Problem details
Check every line of the entries for the string "verdadero" and return the ones that contain it.

** Opening Data excerpts block **

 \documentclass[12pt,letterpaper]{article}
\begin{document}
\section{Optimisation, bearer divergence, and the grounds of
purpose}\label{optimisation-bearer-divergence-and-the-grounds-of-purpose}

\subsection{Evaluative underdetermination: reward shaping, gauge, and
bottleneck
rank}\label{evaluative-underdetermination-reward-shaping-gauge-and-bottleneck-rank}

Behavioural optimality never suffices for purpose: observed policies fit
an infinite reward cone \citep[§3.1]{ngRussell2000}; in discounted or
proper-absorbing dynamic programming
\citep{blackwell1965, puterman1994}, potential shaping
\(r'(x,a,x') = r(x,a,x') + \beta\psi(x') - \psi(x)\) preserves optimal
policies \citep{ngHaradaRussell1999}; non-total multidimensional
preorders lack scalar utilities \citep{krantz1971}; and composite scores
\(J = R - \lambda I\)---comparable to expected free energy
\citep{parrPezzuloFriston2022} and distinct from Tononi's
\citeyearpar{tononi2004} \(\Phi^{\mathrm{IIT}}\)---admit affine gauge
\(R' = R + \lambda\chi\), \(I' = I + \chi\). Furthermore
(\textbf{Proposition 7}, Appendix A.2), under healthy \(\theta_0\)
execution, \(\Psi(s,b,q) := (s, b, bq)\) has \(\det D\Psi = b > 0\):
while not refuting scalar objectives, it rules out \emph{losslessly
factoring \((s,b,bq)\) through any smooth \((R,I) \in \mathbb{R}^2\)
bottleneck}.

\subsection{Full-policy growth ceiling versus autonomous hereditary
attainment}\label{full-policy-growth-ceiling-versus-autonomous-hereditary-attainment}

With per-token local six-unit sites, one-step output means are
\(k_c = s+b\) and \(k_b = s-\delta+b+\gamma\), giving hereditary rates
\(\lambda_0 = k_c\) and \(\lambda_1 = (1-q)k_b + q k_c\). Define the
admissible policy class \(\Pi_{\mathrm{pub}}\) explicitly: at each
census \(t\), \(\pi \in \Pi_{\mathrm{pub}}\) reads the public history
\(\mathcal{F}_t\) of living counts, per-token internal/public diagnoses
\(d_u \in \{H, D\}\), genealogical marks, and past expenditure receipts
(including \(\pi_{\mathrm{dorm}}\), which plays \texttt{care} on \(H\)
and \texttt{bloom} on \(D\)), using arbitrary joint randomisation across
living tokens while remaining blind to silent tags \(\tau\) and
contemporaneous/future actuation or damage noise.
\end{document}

** Closing Data excerpts block **
** Opening Data excerpts block **

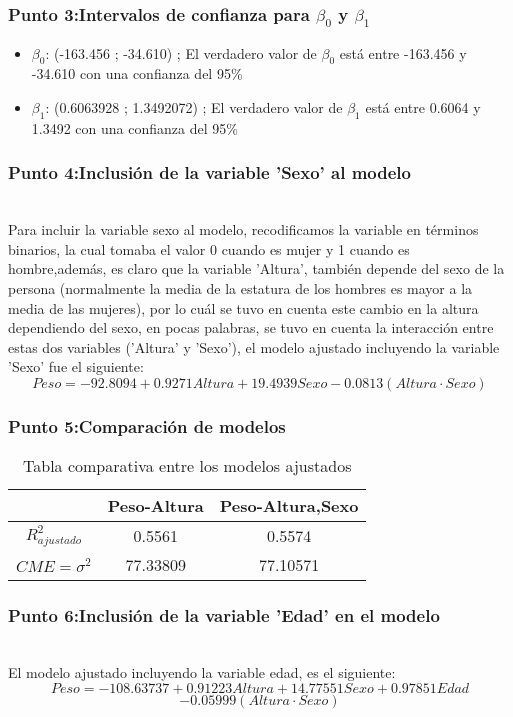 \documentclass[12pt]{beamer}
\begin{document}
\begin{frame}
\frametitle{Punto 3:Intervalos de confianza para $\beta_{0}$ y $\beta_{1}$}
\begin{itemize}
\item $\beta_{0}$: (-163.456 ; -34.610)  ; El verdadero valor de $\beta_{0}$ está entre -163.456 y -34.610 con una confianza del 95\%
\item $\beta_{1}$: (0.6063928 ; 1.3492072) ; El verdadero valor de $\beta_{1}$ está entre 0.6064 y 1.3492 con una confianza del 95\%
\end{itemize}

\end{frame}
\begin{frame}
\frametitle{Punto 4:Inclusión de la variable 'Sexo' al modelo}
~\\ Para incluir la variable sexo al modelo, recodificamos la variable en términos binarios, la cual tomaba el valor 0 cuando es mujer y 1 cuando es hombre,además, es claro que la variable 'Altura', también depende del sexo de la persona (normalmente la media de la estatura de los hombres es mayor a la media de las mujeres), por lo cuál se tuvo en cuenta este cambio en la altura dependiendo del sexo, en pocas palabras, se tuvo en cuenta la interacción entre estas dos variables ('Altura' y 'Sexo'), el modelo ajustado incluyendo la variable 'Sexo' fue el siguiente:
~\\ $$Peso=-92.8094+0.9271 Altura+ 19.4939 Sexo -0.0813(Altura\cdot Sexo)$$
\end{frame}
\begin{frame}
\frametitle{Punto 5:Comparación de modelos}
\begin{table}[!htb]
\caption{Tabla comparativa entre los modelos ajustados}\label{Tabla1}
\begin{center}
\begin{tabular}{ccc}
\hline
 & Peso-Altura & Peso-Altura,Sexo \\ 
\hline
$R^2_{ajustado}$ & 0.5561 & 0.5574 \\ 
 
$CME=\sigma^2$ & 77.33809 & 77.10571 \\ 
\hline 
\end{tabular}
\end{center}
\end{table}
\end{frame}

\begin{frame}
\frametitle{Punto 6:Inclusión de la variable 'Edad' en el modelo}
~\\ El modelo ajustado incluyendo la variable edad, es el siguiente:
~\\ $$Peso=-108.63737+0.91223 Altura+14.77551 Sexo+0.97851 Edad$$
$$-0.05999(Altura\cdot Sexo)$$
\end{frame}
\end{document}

** Closing Data excerpts block **

Response box
\item $\beta_{0}$: (-163.456 ; -34.610)  ; El verdadero valor de $\beta_{0}$ está entre -163.456 y -34.610 con una confianza del 95\%
\item $\beta_{1}$: (0.6063928 ; 1.3492072) ; El verdadero valor de $\beta_{1}$ está entre 0.6064 y 1.3492 con una confianza del 95\%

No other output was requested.